Materials and methods

This study was conducted as a multi-center, prospective, randomized, controlled trial between August 2011 and May 2012. Patients were recruited in five centers: Northern State Medical University (Arkhangelsk, Russia), University Hospital Hamburg-Eppendorf (Hamburg, Germany), University Hospital Schleswig-Holstein, (Kiel, Germany), University of Szeged (Szeged, Hungary) and Hospital Clínico Universitario de Valencia (Valencia, Spain). It was approved by the appropriate Institutional Review Boards of all participating centers and conforms to the Journal’s requirements for human trials. It was registered at clinicaltrials.gov with the registration number NCT01401283. Written informed consent was obtained from all subjects.

Patients

Patients undergoing elective abdominal surgery including general, gynecological and urological surgery were recruited. Inclusion criteria were an anticipated duration of surgery of more than 120 minutes or an estimated blood loss of more than 20% of blood volume, American Society of Anesthesiology (ASA) classification 2 or 3, and an indication for an arterial line and central venous catheter. Exclusion criteria were a planned postoperative high-care intensive care unit stay, pregnant or lactating woman, laparoscopic surgery and arrhythmias. For risk evaluation, ASA classification [25] and Physiological and Operative Severity Score for the Enumeration of Mortality and Morbidity (POSSUM) [26] were documented.
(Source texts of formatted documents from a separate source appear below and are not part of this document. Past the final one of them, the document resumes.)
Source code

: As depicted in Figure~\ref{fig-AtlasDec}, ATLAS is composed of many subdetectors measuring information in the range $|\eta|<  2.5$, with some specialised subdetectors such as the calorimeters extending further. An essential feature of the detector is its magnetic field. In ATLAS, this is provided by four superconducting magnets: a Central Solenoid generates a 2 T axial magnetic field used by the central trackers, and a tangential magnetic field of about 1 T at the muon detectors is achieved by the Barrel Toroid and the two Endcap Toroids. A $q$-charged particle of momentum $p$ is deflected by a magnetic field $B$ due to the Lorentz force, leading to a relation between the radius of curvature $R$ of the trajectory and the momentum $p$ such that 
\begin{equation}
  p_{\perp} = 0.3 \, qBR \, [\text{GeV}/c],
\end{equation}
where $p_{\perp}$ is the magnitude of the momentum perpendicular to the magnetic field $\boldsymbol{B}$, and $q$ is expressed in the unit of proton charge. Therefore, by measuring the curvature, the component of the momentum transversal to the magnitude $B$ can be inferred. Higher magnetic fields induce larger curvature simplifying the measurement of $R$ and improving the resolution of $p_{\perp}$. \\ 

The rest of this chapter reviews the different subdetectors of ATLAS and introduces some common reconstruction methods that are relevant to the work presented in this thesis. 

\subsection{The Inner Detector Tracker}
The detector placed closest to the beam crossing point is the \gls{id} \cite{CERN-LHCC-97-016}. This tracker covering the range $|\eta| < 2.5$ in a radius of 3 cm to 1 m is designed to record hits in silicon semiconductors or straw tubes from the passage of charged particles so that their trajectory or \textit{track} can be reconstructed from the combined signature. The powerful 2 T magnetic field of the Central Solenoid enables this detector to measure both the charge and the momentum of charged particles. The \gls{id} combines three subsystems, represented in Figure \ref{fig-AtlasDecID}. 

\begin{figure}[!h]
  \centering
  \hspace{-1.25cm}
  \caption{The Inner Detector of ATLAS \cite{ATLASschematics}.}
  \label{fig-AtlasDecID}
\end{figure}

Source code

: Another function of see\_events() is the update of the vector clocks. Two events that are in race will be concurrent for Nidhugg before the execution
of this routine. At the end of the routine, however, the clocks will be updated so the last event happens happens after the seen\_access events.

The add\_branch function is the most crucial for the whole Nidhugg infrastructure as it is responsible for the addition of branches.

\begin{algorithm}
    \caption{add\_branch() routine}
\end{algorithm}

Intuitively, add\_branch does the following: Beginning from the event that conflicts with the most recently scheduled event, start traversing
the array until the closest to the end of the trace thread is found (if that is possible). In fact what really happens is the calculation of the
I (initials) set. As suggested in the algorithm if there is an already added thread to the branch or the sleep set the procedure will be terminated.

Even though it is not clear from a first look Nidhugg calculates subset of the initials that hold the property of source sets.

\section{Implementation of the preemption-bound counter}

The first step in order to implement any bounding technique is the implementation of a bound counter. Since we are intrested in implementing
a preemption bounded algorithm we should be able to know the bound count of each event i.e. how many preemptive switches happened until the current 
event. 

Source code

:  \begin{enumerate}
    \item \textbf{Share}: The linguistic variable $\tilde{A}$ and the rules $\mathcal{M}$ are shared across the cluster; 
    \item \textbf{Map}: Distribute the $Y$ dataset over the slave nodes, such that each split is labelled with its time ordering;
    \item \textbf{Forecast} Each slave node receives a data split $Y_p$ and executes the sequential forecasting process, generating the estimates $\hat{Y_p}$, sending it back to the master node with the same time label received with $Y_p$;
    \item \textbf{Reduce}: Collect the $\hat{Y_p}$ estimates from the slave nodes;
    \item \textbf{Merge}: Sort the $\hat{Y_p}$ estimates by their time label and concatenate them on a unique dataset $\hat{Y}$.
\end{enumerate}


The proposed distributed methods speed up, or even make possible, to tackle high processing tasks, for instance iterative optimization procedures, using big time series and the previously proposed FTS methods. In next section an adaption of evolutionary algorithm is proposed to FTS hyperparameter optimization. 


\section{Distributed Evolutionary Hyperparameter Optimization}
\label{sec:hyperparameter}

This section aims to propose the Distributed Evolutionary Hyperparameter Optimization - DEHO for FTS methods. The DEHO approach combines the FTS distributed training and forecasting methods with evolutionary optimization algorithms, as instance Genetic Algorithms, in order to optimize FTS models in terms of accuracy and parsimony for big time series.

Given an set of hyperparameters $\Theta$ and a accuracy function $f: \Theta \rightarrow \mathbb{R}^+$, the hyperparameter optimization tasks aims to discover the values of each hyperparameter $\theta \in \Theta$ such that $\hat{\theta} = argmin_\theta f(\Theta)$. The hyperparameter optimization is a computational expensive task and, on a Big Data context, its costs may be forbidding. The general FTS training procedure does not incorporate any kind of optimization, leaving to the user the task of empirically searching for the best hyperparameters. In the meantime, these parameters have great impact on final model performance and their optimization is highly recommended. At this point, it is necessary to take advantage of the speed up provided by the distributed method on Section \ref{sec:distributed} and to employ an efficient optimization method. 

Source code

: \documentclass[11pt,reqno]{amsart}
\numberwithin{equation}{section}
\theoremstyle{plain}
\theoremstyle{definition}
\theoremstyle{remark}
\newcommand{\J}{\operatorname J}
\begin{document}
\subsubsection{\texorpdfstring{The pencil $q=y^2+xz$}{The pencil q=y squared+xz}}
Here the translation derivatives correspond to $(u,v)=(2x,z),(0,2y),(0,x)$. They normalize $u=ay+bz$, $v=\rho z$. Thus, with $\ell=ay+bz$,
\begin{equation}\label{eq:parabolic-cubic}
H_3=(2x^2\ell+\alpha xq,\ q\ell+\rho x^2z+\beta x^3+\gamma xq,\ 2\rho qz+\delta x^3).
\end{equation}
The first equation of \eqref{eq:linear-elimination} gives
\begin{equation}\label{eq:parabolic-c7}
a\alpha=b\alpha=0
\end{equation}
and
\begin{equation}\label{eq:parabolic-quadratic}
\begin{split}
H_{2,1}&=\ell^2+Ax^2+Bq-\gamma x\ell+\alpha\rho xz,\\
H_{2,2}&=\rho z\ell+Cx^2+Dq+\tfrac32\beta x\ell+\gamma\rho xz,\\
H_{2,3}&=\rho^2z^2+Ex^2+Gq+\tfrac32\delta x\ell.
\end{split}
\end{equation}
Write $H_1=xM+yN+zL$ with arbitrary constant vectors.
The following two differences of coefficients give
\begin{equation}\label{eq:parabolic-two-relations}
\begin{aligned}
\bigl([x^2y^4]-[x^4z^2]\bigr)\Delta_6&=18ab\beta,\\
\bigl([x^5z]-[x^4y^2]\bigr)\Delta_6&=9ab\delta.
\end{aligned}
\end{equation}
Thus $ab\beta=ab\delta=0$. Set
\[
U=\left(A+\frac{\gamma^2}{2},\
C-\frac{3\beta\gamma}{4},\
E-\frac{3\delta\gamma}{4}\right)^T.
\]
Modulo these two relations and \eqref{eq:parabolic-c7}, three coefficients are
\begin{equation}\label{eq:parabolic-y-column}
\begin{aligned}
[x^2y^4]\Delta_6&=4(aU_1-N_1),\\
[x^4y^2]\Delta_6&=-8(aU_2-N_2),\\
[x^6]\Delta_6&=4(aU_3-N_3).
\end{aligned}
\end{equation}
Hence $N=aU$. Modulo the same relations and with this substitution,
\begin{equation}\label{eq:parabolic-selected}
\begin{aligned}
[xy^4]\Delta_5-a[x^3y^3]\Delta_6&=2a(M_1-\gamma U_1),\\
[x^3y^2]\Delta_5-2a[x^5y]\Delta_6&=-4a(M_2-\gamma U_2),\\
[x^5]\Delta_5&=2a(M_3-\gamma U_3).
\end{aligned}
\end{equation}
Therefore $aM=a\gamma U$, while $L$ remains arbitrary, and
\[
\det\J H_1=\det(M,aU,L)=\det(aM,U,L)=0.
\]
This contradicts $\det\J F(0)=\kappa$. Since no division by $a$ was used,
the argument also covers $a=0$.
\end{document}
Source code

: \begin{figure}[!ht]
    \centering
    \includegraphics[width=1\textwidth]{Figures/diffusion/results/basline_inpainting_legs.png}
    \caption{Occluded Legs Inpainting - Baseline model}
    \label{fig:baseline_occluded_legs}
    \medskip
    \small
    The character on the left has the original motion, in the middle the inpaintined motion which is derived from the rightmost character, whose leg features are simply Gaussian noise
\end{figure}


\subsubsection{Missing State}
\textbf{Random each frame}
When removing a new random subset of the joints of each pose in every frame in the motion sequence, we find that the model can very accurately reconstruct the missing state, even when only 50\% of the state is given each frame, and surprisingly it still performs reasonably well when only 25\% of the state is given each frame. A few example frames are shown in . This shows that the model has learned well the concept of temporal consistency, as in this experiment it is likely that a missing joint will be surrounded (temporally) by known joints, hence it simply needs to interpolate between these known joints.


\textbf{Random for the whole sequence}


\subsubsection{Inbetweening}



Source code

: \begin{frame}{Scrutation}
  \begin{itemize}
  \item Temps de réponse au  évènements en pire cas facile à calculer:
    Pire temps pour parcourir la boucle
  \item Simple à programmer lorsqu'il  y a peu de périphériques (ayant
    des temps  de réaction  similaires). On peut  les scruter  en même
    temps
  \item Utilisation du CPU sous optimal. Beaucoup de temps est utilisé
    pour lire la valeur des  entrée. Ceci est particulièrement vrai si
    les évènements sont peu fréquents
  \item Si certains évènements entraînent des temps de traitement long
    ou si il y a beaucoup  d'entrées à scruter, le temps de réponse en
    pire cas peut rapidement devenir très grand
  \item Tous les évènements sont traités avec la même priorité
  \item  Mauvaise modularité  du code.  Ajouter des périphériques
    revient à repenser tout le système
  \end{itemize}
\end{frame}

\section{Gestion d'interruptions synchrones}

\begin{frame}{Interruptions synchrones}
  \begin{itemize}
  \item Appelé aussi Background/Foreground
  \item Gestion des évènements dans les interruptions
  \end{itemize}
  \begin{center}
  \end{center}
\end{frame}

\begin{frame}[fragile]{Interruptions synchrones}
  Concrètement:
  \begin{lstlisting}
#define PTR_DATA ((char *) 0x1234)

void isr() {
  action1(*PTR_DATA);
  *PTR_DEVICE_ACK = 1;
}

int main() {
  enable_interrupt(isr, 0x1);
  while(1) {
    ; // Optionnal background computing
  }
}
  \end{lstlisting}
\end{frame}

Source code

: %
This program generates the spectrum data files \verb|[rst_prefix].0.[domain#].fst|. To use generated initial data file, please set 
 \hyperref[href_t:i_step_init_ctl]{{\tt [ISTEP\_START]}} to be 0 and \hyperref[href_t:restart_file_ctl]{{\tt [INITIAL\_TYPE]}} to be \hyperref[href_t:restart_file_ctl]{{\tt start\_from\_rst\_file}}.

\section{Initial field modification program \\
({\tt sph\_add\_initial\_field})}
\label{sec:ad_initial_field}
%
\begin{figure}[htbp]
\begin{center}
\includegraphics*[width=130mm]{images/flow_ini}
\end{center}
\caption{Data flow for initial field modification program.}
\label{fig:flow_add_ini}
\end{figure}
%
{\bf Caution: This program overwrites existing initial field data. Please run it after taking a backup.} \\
Enrollment, randomization and blinding

Patients were randomized either to the study group (SG) or the control group (CG), using serially numbered opaque envelopes. Patient enrollment, sequence generation and assignment to interventions were performed by a responsible investigator of each participating study center. Only patients were blinded to group allocation. Care providers and investigators could not be blinded due to the presence of the cardiac index trending monitor.

Intraoperative management

Study group

Patients in the SG received basic anesthetic monitoring by five-lead-electrocardiogram, pulse oximetry and blood pressure cuff, at least one peripheral i.v., a central venous catheter and invasive radial arterial blood pressure monitoring. This arterial line was additionally connected to the cardiac index trending monitor (ProAQT, PULSION Medical Systems SE, Munich, Germany). At the beginning of surgery, patients received an initial hemodynamic assessment based on PPV, CI and MAP, as shown in Figure 1a. First, preload was optimized by fluid loading until PPV was <10%. At this point, the patient’s individual preload optimized CI was determined and used as the hemodynamic goal until the end of surgery. Only if this value was below 2.5 L/min/(m2), inotropes were applied to reach this minimum CI, serving as a safety parameter to prevent patients from low cardiac output. If PPV and CI were within the target range but MAP was below 65 mmHg, vasopressors were started. After the initial assessment, patients were reassessed every 15 minutes intraoperatively to maintain values according to the study algorithm as illustrated in Figure 1b. Patients were ventilated using tidal volumes of 8 to 10 ml/kg of ideal body weight. Hemodynamic data were documented every 30 minutes, ventilatory parameters every 60 minutes. At the beginning and at the end of surgery blood samples were drawn for arterial and central venous blood gas analysis. At the end of surgery total catecholamine administration, estimated blood loss, urine output and infused fluids were recorded. The time between the end of surgery and extubation was recorded.

Figure 1
figure 1

Hemodynamic treatment algorithms: a) Algorithm for initial assessment and treatment. b) Algorithm for further intraoperative optimization.

Control group

Patients of the CG received basic anesthetic monitoring by five-lead-electrocardiogram, pulse oximetry and blood pressure cuff, at least one peripheral i.v., a central venous catheter and invasive radial arterial blood pressure monitoring. Treatment of patients in the CG was entirely performed at the discretion of the care-giving anesthesiologist. Data collection and collection of blood samples for complete blood gas analysis was identical to that of the SG, except for PPV and CI, as patients in the CG did not receive cardiac index trend monitoring.

Postoperative management

All patients were monitored in the post-anesthetic care unit (PACU) until they were transferred to the ward. Every 15 minutes MAP, central venous pressure and heart rate were recorded. Arterial and venous blood gas analyses were drawn immediately prior to discharge from the PACU, and duration of stay in the PACU was recorded in minutes.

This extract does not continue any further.